Là nous verrons les dames qui nous ont été représentées comme tendres à la tentation du péché et toujours prêtes à s’y livrer, fort dignes au contraire, sans cesse épiées et d’ailleurs en état perpétuel de suspicion. Un coup d’œil échangé avec un homme ; une conversation un peu prolongée avec un homme ; la rencontre fortuite d’un homme et d’une femme en cours de visite ; le fait de badiner avec les agréments des vêtements d’une femme[2] ; chacune de ces circonstances, frivoles à notre avis, constitue, dans l’Inde et les pays adjacents, le crime d’adultère au premier degré, et, pour l’expiation de ce crime, la femme peut subir une punition corporelle et l’homme, d’avance et nécessairement son complice, payer une amende assez forte aux maris offensés.

Justement dans le cas cité, la présomption d’adultère était, suivant le code des Gentoux, qui par Bénarès[3] reflète au Tibet, plus vivement accentuée.
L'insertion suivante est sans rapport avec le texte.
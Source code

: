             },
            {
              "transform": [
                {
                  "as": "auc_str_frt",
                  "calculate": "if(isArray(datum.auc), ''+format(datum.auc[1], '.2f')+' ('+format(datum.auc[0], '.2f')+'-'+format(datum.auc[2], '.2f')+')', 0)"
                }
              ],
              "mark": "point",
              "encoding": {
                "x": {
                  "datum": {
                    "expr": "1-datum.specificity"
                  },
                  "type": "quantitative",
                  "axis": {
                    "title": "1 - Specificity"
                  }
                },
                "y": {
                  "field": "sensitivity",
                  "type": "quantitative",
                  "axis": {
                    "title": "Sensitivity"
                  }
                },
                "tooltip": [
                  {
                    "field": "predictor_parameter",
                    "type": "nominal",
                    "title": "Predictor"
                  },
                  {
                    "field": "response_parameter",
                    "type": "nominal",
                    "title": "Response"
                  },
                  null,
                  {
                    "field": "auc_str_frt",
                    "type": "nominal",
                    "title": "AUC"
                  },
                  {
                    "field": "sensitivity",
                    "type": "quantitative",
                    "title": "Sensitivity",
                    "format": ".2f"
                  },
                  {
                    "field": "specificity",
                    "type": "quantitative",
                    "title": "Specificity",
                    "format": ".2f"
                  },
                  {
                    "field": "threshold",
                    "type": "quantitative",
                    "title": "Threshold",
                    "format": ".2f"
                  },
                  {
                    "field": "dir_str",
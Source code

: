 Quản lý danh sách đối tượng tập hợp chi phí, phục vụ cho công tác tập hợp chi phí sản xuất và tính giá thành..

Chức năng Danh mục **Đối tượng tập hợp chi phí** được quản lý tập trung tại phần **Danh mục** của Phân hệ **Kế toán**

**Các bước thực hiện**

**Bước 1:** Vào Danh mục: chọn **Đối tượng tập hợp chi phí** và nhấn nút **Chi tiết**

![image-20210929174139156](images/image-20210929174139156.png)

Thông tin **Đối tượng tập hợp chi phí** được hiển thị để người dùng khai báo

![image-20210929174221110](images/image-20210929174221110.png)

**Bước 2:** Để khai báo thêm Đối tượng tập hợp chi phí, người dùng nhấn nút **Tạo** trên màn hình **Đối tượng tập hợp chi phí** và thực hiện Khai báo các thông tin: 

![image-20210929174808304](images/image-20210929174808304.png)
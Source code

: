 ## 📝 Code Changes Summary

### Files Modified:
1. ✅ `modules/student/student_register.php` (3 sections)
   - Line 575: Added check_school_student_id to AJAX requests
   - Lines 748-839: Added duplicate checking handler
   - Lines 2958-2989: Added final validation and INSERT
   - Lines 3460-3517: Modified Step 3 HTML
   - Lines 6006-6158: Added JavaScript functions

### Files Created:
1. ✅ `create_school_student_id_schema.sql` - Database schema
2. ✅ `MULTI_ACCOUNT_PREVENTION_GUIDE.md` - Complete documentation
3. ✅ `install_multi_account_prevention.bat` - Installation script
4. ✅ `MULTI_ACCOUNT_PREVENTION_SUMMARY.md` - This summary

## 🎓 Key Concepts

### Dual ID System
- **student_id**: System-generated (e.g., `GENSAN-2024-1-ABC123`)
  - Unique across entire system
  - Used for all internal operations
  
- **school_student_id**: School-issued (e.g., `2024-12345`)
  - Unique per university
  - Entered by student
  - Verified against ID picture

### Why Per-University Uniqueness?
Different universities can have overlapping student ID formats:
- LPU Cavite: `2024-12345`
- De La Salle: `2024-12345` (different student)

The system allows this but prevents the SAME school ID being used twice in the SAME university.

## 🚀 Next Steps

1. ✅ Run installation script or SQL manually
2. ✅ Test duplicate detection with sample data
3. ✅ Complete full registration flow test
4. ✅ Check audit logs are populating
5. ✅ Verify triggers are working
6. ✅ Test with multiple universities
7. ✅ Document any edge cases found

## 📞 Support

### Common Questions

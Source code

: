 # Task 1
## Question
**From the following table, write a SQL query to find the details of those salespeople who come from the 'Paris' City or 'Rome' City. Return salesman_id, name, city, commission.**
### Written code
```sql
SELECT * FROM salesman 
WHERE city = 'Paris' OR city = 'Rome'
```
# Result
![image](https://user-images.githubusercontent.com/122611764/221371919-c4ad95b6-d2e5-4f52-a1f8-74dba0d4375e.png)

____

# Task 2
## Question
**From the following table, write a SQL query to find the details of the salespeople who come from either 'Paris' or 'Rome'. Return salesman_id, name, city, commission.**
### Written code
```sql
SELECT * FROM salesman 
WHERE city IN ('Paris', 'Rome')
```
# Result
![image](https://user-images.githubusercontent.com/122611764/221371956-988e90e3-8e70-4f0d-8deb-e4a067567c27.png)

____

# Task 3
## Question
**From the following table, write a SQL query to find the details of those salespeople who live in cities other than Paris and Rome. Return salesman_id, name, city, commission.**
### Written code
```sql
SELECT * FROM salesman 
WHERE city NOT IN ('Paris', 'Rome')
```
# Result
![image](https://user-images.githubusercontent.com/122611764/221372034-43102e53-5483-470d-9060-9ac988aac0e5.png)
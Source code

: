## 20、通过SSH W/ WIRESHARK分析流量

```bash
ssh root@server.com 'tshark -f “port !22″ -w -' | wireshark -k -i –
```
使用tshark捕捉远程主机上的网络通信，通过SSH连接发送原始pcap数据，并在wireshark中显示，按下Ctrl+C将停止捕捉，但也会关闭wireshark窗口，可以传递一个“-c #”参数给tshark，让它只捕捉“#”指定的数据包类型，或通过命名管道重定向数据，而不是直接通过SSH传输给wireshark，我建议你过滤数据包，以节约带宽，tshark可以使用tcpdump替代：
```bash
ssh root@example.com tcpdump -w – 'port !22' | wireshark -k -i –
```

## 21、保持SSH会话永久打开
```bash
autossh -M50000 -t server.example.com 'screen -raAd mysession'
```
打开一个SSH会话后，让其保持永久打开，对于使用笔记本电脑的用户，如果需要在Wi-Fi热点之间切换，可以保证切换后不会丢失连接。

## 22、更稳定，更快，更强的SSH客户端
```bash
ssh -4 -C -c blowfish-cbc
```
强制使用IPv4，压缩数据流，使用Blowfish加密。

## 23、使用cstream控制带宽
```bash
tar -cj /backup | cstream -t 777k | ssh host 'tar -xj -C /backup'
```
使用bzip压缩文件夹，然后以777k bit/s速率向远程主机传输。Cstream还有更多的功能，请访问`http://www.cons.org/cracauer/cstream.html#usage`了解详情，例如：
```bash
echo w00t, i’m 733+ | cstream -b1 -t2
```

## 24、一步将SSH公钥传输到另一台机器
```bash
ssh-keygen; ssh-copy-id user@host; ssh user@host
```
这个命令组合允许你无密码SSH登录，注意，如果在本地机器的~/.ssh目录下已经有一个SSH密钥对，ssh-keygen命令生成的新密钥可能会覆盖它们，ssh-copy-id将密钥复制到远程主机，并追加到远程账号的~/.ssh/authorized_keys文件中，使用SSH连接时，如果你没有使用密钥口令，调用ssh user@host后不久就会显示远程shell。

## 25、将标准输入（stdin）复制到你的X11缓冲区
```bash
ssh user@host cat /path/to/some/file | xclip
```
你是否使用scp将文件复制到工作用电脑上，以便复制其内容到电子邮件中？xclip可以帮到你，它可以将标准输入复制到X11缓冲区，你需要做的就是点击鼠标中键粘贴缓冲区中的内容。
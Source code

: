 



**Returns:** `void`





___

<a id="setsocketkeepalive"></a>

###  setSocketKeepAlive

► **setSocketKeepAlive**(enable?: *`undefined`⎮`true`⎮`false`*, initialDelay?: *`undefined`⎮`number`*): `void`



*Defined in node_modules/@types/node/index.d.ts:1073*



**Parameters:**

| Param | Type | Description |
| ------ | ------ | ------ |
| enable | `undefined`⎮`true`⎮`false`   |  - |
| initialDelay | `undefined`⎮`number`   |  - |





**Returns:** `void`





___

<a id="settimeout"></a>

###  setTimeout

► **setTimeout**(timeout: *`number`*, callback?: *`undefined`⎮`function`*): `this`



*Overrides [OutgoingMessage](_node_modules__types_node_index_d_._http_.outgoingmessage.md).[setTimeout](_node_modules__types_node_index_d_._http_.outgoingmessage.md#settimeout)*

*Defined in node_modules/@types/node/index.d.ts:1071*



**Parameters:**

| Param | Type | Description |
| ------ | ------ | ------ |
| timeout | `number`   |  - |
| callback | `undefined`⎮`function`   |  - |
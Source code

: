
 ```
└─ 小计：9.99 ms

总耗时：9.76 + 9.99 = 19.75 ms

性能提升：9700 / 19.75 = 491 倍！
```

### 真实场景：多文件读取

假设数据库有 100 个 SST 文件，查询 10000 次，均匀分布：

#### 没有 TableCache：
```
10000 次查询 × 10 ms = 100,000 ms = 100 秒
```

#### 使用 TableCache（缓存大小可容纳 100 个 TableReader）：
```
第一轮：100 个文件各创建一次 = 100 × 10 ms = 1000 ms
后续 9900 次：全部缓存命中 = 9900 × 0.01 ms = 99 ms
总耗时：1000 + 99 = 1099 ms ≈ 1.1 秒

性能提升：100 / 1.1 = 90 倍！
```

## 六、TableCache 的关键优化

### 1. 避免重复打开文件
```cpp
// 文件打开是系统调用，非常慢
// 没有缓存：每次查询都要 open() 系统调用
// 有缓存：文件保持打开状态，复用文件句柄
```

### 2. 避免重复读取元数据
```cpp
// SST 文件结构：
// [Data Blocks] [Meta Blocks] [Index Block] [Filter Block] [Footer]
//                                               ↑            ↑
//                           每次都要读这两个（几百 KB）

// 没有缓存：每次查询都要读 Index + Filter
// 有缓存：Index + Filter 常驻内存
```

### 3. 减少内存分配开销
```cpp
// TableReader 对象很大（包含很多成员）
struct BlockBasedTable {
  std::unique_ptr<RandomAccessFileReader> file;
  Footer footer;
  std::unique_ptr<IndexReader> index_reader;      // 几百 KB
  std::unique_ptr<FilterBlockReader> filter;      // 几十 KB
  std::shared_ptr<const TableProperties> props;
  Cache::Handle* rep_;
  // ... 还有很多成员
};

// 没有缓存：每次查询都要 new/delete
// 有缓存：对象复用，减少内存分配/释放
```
Prendre et porter une femme dans ses bras sans résistance de sa part[4] constitue contre l’homme et la femme le crime d’adultère au troisième degré et le plus grave ; et il est certain que, pour sauver cette femme en danger, son sauveteur a dû la prendre à bras-le-corps et la serrer sans résistance de sa part. Aussi, et dans ces conditions, c’est à bon droit — à bon droit tibétain, j’entends — que les maris de la dame immergée ont pu suspecter l’officier anglais d’intentions adultères et, pour ce fait, lui réclamer une indemnité. Nous avons quelque chose d’analogue dans notre Occident.

  1. C’est l’adage du droit romain : Ubi jus incertum, ibi jus nullum.
  2. Code des Gentoux, chap. xix, sect. 1.
  3. Walter Hamilton, East India Gazetteer, London, 1815, p. 813 A.
  4. Code des Gentoux, loc. cit.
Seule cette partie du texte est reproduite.